What you need to do - Search the listing for the word "align". Copy every line where it is found.

Stored data -
* * * *

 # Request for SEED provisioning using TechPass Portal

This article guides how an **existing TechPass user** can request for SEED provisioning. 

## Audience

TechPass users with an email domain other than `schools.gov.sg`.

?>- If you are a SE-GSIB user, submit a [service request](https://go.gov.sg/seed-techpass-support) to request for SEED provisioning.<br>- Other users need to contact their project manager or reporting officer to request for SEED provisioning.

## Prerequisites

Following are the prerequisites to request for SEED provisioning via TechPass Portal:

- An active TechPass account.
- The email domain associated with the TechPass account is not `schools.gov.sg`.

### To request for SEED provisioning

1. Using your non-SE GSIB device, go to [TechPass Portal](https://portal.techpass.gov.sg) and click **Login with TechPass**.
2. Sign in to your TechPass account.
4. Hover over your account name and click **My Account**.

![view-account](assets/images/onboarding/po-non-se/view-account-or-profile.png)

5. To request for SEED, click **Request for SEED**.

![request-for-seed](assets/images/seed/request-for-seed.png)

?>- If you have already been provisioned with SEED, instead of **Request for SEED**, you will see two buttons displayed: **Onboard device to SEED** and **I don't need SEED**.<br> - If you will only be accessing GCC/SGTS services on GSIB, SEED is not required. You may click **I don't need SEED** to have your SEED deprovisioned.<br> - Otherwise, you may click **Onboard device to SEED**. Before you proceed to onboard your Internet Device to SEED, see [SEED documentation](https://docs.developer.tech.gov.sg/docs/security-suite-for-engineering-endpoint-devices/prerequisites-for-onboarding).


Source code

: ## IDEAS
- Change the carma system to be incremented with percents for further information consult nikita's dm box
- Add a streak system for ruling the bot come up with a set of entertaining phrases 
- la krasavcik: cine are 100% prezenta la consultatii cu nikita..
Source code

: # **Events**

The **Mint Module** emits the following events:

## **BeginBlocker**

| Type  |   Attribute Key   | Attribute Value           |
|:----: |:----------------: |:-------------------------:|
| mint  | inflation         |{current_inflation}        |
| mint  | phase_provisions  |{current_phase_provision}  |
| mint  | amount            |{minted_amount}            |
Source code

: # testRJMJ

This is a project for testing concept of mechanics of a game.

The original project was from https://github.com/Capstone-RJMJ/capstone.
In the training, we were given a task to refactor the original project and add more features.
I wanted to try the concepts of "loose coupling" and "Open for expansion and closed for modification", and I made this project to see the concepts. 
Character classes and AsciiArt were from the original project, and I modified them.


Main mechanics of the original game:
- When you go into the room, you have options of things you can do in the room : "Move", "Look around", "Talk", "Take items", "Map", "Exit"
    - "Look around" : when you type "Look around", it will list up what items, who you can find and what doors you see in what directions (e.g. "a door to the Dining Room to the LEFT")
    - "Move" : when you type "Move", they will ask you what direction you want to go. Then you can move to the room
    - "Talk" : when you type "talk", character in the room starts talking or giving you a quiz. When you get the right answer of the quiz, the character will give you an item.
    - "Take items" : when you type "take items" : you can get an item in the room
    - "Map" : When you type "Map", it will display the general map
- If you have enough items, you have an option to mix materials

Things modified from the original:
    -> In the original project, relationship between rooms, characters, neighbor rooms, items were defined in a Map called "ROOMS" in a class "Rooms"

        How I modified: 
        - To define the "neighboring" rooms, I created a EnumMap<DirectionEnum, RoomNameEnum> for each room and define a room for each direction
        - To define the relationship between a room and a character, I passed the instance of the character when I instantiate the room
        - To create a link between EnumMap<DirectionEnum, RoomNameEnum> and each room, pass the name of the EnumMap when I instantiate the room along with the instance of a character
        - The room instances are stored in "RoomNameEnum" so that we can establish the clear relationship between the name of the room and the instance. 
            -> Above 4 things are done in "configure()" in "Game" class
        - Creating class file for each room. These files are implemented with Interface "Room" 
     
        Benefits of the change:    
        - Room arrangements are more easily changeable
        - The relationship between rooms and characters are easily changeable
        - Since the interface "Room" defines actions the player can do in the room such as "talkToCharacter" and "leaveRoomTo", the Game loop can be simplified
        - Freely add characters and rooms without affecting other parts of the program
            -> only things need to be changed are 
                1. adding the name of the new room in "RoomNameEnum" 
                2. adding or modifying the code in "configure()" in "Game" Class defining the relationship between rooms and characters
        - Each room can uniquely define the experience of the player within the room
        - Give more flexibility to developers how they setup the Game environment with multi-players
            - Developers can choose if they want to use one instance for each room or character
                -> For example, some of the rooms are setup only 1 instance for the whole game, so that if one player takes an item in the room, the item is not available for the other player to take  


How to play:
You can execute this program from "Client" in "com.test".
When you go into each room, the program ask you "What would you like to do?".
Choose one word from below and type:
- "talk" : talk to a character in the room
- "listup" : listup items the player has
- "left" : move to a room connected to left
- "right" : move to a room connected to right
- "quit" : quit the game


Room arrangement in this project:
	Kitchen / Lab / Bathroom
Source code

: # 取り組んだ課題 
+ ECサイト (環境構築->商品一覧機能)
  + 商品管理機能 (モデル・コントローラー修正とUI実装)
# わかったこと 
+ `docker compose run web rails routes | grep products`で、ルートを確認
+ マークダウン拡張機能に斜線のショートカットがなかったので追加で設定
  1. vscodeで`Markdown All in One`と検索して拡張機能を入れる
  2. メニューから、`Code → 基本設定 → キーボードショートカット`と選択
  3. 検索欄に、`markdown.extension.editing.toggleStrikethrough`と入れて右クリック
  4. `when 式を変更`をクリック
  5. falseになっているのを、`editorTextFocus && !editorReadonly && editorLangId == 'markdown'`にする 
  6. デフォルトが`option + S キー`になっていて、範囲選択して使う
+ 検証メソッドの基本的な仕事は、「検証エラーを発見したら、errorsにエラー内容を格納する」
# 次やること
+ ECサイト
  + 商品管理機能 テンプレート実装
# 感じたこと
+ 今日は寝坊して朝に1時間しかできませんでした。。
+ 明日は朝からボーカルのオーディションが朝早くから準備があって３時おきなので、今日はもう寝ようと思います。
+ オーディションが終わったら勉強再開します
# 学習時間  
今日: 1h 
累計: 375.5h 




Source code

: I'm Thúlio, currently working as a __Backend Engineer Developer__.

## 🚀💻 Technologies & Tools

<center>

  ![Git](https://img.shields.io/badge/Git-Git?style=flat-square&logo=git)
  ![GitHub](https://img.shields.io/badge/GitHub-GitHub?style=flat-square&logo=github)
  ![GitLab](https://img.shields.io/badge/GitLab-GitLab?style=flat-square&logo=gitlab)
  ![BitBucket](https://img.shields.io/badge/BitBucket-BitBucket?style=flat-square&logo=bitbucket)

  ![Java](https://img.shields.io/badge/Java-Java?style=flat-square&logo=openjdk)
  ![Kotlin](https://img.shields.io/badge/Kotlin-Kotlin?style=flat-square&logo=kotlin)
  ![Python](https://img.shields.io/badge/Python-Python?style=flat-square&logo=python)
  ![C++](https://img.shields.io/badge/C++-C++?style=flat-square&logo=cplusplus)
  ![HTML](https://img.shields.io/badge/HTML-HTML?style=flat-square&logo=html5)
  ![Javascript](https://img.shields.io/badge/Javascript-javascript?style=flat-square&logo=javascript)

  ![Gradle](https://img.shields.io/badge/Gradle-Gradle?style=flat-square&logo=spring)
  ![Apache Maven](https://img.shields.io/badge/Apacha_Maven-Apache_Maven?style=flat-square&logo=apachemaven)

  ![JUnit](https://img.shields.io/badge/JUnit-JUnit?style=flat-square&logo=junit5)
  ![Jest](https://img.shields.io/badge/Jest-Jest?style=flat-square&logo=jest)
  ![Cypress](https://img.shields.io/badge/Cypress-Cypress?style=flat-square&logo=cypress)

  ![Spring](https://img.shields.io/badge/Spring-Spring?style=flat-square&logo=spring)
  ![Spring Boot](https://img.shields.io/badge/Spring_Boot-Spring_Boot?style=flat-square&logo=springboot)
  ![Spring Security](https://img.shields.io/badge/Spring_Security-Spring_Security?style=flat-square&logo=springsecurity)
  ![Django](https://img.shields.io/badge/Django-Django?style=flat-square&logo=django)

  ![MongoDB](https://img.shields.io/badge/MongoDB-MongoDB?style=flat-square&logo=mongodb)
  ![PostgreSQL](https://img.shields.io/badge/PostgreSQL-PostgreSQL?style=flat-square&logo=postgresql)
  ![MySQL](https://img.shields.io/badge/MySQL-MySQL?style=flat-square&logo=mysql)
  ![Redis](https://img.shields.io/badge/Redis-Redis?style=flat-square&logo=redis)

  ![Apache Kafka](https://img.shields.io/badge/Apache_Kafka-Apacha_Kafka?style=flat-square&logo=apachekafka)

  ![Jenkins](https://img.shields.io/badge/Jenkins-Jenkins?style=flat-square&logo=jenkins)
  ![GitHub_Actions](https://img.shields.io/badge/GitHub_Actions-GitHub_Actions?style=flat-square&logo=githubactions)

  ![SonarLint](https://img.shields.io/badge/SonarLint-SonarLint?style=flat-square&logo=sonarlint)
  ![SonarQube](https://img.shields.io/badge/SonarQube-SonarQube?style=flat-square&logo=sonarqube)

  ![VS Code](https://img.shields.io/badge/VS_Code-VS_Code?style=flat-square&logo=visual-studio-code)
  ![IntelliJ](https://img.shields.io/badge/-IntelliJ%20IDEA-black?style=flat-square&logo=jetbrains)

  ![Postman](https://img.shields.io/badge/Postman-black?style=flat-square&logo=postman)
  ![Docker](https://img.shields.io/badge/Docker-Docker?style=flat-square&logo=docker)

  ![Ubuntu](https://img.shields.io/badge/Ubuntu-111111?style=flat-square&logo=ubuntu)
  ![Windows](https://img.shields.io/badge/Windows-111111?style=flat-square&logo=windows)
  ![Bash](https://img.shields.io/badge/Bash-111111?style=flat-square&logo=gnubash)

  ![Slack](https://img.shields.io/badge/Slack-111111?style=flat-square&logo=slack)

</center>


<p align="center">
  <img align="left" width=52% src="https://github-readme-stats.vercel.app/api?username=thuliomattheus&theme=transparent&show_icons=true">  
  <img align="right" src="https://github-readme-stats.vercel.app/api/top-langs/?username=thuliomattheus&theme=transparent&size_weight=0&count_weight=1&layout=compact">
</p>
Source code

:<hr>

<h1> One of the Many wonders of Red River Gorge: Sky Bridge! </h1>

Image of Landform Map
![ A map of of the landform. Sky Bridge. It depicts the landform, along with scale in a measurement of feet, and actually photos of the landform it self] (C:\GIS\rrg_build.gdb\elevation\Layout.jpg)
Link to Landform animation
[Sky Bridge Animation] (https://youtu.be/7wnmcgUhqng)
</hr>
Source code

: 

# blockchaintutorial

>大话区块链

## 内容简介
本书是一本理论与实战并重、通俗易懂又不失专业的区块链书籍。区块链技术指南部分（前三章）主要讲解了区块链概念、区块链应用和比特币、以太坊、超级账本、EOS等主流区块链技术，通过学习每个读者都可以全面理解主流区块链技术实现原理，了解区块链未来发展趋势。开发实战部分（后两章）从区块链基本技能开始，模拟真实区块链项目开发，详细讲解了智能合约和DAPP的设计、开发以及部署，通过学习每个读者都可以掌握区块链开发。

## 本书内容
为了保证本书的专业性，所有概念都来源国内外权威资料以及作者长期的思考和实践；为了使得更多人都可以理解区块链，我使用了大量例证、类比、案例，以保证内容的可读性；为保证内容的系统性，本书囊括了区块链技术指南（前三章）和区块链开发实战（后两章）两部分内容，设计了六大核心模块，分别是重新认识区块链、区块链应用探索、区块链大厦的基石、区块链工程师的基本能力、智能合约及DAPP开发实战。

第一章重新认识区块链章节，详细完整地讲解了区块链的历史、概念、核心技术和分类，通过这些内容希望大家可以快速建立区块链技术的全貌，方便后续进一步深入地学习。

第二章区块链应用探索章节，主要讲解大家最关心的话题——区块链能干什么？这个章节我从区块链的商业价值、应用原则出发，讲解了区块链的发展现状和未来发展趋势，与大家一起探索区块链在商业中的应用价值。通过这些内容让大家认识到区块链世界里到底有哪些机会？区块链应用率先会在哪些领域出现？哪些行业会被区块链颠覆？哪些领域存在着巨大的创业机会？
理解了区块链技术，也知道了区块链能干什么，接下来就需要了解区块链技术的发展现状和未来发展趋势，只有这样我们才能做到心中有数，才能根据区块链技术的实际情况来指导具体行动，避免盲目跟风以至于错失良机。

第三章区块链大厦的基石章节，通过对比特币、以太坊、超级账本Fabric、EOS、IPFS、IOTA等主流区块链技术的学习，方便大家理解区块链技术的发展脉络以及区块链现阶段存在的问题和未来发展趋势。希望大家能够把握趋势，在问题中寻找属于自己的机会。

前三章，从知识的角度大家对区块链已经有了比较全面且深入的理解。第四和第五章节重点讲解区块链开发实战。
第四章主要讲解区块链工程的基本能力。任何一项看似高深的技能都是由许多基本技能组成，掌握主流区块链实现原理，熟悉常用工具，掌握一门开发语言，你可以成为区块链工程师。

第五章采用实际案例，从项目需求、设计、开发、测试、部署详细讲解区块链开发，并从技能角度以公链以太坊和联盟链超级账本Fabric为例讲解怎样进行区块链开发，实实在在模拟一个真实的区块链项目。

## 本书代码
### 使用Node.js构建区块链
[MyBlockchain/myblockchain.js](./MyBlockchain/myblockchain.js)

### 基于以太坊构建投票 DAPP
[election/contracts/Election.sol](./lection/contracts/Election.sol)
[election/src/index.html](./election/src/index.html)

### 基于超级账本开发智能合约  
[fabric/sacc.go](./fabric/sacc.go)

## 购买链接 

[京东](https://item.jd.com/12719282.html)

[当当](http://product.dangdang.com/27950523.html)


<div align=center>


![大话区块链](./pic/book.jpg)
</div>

* * * *

Written response -
<p align="center">
  <img align="left" width=52% src="https://github-readme-stats.vercel.app/api?username=thuliomattheus&theme=transparent&show_icons=true">  
  <img align="right" src="https://github-readme-stats.vercel.app/api/top-langs/?username=thuliomattheus&theme=transparent&size_weight=0&count_weight=1&layout=compact">
<div align=center>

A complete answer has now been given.